Brought to you by John Myburgh
On Friday morning Caterham F1 team principal Manfredi Ravetto arrived in Suzuka to face the music.
Ravetto began by explaining, “The Leafield Technical Centre is host to a number of different companies”, but “the Formula One team has nothing to do with these other companies”.
It appears that Malaysian registered company 1malaysia Racing Team Sdn Bhd is the vital company to which the F1 racing license has been issued. However, there are a number of other companies which during the Fernandes days were all part of the Caterham Group, and it is these companies – essentially still Caterham F1 – who employ people, own assets such as machines and also have incurred liabilities.
What is unclear is the shareholding relationships between these companies and with 1MRT being a non-UK business, the trail at companies house is not easy to follow.
That said, it appears to have been Fernandes belief he was ‘selling’ the F1 team and all associated companies to the ‘new investors’. It is not unreasonable that this would be a ‘lock stock and barrel’ sale, with assets and liabilities lumped in together.
Fernandes was clear he wanted out, and whether his legal team failed to dot the i’s and cross the t’s and this is a mess of his own legal team’s making, will become apparent in time.
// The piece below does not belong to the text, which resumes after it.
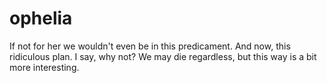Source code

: # ophelia
If not for her we wouldn't even be in this predicament. And now, this ridiculous plan. 
I say, why not? 
We may die regardless, but this way is a bit more interesting.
As mouthpiece of the ‘new investors’ Ravetto (who incidentally left the board three days after Kolles joined) is claiming the writs awarded in the English High Court and the subsequent assets seized are nothing to do with 1MRT, and in effect the current racing entity, they are against Caterham Sports Ltd.
Interestingly, Manfredi Ravetto was a director of Caterham Sports Ltd until his resignation papers were filed with Companies House on 10th July 2014. The day before Mr. Romulus Kolles was appointed as director, although his residency is not UK or EU based. It is listed as being in the tax haven of Monaco.
Even if 1MRT own Caterham Sports Ltd, and the latter have £10m of debt, 1MRT under UK company law are most likely not liable for this debt. This is why Ravetto is emphasising the difference between the companies and therefore identifying where the High Court writs have been targeted.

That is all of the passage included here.